Below are records with pictures in them. Transcribe everything from the line containing "pip3 install paho-mqtt" down to the line containing "- Learn how to make a cloud", exactly, and leave the pictures behind.

....

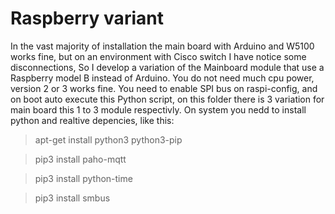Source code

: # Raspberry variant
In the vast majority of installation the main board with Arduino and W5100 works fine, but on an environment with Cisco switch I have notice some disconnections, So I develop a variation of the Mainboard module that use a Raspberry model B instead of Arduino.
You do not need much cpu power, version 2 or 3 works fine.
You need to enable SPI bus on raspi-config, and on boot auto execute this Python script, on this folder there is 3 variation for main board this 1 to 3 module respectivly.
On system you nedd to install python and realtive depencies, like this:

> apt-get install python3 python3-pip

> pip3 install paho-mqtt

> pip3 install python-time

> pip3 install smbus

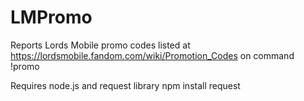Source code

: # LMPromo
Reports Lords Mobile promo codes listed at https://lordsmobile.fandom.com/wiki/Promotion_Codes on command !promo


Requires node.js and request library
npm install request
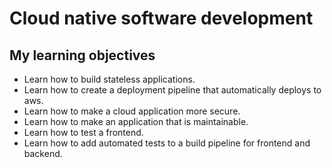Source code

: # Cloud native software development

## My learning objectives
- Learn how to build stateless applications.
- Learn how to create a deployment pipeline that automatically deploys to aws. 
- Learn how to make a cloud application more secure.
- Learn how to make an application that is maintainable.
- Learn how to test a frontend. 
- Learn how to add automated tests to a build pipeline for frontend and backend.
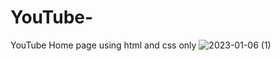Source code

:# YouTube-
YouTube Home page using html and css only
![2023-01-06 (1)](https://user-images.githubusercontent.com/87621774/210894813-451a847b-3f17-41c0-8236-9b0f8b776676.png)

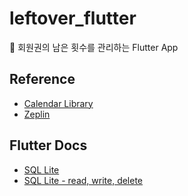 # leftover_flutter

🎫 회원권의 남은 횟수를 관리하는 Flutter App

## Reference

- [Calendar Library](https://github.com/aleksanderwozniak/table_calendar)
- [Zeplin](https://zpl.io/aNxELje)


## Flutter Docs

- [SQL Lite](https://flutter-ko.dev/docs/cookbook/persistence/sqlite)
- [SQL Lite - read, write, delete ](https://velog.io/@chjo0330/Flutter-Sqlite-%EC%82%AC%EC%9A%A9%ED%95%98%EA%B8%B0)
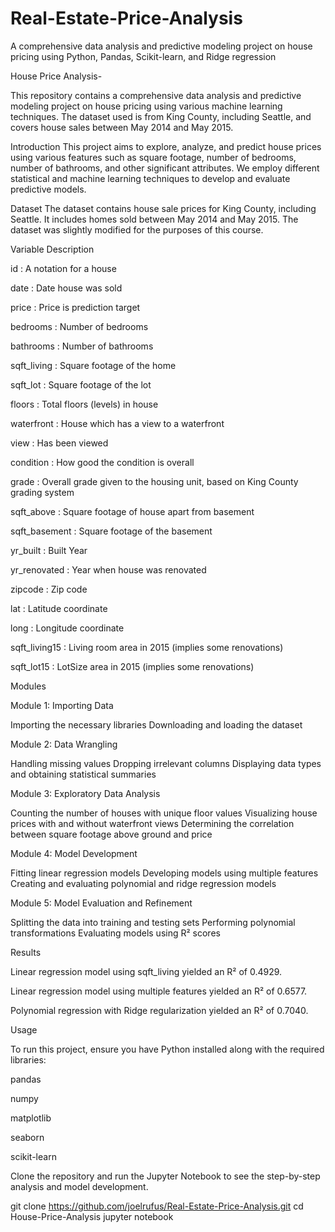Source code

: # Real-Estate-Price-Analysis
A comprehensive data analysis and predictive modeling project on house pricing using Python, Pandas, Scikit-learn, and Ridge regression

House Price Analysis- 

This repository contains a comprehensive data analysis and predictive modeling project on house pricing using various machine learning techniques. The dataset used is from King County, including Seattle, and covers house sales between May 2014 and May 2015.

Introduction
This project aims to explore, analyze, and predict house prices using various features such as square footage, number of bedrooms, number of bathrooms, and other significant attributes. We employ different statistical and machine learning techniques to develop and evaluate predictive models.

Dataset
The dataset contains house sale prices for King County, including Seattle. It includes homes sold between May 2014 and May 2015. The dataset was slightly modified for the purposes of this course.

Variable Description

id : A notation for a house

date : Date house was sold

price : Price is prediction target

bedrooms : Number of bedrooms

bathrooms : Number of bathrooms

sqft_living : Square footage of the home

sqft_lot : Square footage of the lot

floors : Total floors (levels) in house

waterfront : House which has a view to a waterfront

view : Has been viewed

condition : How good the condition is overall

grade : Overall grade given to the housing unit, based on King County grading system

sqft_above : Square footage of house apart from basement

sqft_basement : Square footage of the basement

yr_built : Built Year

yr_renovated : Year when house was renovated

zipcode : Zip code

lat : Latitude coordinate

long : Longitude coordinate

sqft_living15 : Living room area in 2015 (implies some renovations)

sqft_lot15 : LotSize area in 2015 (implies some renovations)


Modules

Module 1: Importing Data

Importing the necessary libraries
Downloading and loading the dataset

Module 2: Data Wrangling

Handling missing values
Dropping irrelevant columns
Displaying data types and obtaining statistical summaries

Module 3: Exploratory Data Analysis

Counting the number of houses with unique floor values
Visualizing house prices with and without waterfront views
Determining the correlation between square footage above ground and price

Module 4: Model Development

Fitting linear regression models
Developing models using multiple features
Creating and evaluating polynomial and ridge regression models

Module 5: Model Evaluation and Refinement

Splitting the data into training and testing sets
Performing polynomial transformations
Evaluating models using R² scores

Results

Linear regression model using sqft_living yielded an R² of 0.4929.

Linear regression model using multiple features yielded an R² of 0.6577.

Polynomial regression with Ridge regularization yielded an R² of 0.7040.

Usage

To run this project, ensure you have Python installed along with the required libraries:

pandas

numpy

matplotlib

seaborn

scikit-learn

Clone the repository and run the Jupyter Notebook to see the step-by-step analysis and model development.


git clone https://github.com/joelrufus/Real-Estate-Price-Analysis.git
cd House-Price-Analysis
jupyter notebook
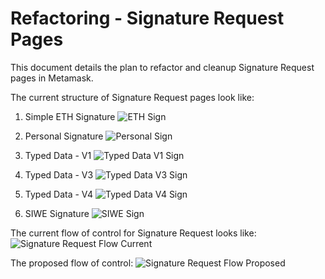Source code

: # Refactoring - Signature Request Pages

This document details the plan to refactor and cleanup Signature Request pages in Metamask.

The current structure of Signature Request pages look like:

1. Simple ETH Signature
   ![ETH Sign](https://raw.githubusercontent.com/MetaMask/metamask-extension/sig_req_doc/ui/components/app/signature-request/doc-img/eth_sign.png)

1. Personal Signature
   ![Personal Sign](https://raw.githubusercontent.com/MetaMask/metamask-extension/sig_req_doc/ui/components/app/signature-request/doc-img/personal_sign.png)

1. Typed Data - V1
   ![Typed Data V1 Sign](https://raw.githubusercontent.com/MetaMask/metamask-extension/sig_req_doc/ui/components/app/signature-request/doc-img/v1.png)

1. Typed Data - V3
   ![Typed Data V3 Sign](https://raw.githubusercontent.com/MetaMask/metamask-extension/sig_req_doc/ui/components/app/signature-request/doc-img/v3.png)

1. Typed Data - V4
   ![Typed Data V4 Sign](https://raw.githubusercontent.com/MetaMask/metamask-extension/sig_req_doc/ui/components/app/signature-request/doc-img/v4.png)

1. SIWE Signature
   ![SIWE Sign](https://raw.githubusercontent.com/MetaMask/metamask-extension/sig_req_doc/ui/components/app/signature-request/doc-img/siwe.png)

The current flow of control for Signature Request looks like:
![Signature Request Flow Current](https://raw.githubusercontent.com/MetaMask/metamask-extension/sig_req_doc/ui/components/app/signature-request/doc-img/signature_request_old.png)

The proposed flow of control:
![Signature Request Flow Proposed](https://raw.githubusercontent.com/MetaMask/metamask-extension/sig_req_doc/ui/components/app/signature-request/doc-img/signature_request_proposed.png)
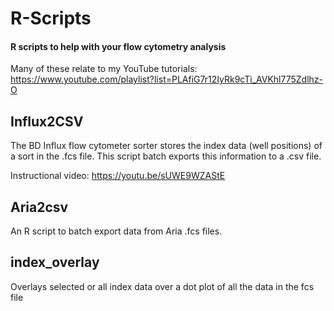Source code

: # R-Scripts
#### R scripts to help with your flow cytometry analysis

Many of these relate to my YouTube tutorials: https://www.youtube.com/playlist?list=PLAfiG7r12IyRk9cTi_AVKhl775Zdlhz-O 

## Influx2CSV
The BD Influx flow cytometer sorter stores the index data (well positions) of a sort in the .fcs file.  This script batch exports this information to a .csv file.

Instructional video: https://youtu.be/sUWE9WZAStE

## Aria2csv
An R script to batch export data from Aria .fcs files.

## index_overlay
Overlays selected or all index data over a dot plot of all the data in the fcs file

....

» SOLUTION TO THE PROBLEM
> pip3 install paho-mqtt

> pip3 install python-time

> pip3 install smbus

Source code

: # LMPromo
Reports Lords Mobile promo codes listed at https://lordsmobile.fandom.com/wiki/Promotion_Codes on command !promo


Requires node.js and request library
npm install request
Source code

: # Cloud native software development

## My learning objectives
- Learn how to build stateless applications.
- Learn how to create a deployment pipeline that automatically deploys to aws. 
- Learn how to make a cloud application more secure.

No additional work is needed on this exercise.